Analytical Chemistry in High-Alpine Environmental Research


  • Margit Schwikowski



Snow and ice chemistry studies in the high-altitude regions of the Alps give insight into present and past atmospheric chemistry. Impurities found in snow originate from atmospheric aerosol particles or reactive trace gases and, thus, represent a broad spectrum of chemical species such as water-soluble inorganic and organic ions, insoluble minerals, organic components, soot, trace metals, etc. Consequently, a variety of analytical techniques need to be applied in snow chemistry studies, including ion chromatography, inductively coupled plasma optical emission or mass spectrometry, atomic absorption spectrometry etc. A few details of the respective methods used in our laboratory are discussed here.
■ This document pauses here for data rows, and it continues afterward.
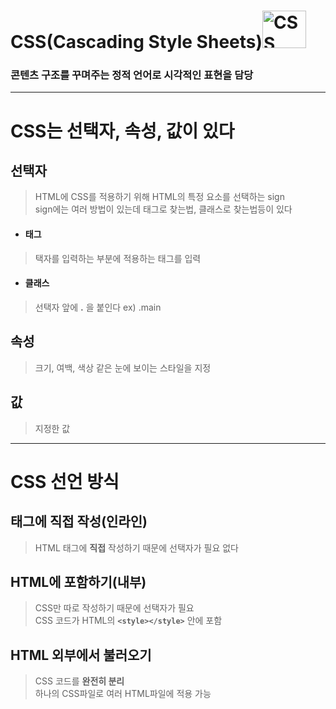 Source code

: # CSS(Cascading Style Sheets)<img width="70" height="60" alt="CSS" src="https://user-images.githubusercontent.com/77039437/103879946-d554bf80-511b-11eb-94f4-811f92b01245.png">  
### 콘텐츠 구조를 꾸며주는 정적 언어로 시각적인 표현을 담당
---
# CSS는 선택자, 속성, 값이 있다
## 선택자  
>HTML에 CSS를 적용하기 위해 HTML의 특정 요소를 선택하는 sign  
sign에는 여러 방법이 있는데 태그로 찾는법, 클래스로 찾는법등이 있다  
* #### 태그   
>택자를 입력하는 부분에 적용하는 태그를 입력  
* #### 클래스
>선택자 앞에 **.** 을 붙인다 ex) .main

## 속성  
>크기, 여백, 색상 같은 눈에 보이는 스타일을 지정  
## 값  
>지정한 값  
---  
# CSS 선언 방식  
## 태그에 직접 작성(인라인)  
>HTML 태그에 **직접** 작성하기 때문에 선택자가 필요 없다  
## HTML에 포함하기(내부)  
>CSS만 따로 작성하기 때문에 선택자가 필요  
CSS 코드가 HTML의 **`<style></style>`** 안에 포함  
## HTML 외부에서 불러오기  
>CSS 코드를 **완전히 분리**  
하나의 CSS파일로 여러 HTML파일에 적용 가능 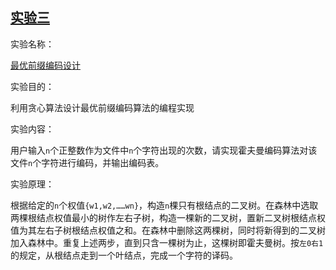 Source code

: ## [实验三](https://github.com/tangyihengsb/datastructure-algorithms/tree/master/course-experiment/design-optimal-prefix-code)

实验名称：

  [最优前缀编码设计](https://github.com/tangyihengsb/datastructure-algorithms/tree/master/course-experiment/design-optimal-prefix-code)
  
实验目的：

  利用贪心算法设计最优前缀编码算法的编程实现
  
实验内容：

  用户输入`n`个正整数作为文件中`n`个字符出现的次数，请实现霍夫曼编码算法对该文件`n`个字符进行编码，并输出编码表。
  
实验原理：

  根据给定的`n`个权值`{w1,w2,……wn}`，构造`n`棵只有根结点的二叉树。在森林中选取两棵根结点权值最小的树作左右子树，构造一棵新的二叉树，置新二叉树根结点权值为其左右子树根结点权值之和。在森林中删除这两棵树，同时将新得到的二叉树加入森林中。重复上述两步，直到只含一棵树为止，这棵树即霍夫曼树。按`左0右1`的规定，从根结点走到一个叶结点，完成一个字符的译码。



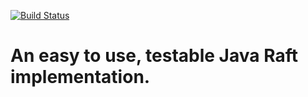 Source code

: [![Build Status](https://travis-ci.org/barakb/raft-easy.svg?branch=master)](https://travis-ci.org/barakb/raft-easy) 

An easy to use, testable Java Raft implementation.
==================================================
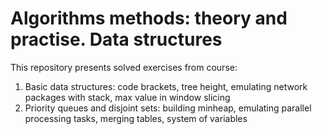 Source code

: # Algorithms methods: theory and practise. Data structures
This repository presents solved exercises from course:

1. Basic data structures: code brackets, tree height, emulating network packages
with stack, max value in window slicing
2. Priority queues and disjoint sets: building minheap, 
emulating parallel processing tasks, merging tables, system of variables
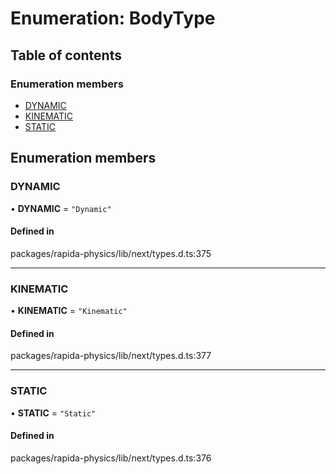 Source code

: # Enumeration: BodyType

## Table of contents

### Enumeration members

- [DYNAMIC](BodyType.md#dynamic)
- [KINEMATIC](BodyType.md#kinematic)
- [STATIC](BodyType.md#static)

## Enumeration members

### DYNAMIC

• **DYNAMIC** = `"Dynamic"`

#### Defined in

packages/rapida-physics/lib/next/types.d.ts:375

___

### KINEMATIC

• **KINEMATIC** = `"Kinematic"`

#### Defined in

packages/rapida-physics/lib/next/types.d.ts:377

___

### STATIC

• **STATIC** = `"Static"`

#### Defined in

packages/rapida-physics/lib/next/types.d.ts:376
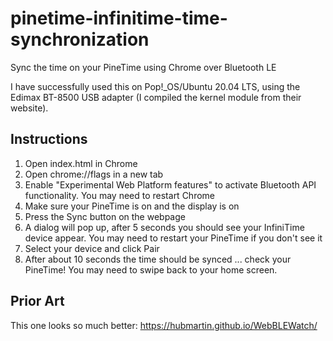 # pinetime-infinitime-time-synchronization

Sync the time on your PineTime using Chrome over Bluetooth LE

I have successfully used this on Pop!_OS/Ubuntu 20.04 LTS, using the Edimax BT-8500 USB adapter (I compiled the kernel module from their website).

## Instructions

1. Open index.html in Chrome
1. Open chrome://flags in a new tab
1. Enable "Experimental Web Platform features" to activate Bluetooth API functionality. You may need to restart Chrome
1. Make sure your PineTime is on and the display is on
1. Press the Sync button on the webpage
1. A dialog will pop up, after 5 seconds you should see your InfiniTime device appear. You may need to restart your PineTime if you don't see it
1. Select your device and click Pair
1. After about 10 seconds the time should be synced ... check your PineTime! You may need to swipe back to your home screen.

## Prior Art

This one looks so much better: https://hubmartin.github.io/WebBLEWatch/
Since snow samples are characterised by low impurity concentrations, they are particularly sensitive with respect to stability and contamination. Thus, special care in sample handling is required. Investigations of the geographical, seasonal and year-to-year variations of the concentrations and deposition fluxes of major ionic species were carried out in the Alps. Concentrations of ammonium, nitrate and sulphate showed a West to East increase, which was, however, not reflected in the total flux, since precipitation heights exhibited an opposite pattern. Long-term records from an alpine glacier revealed substantial increases of sulphate, ammonium, nitrate, and lead in the course of the last 100 years.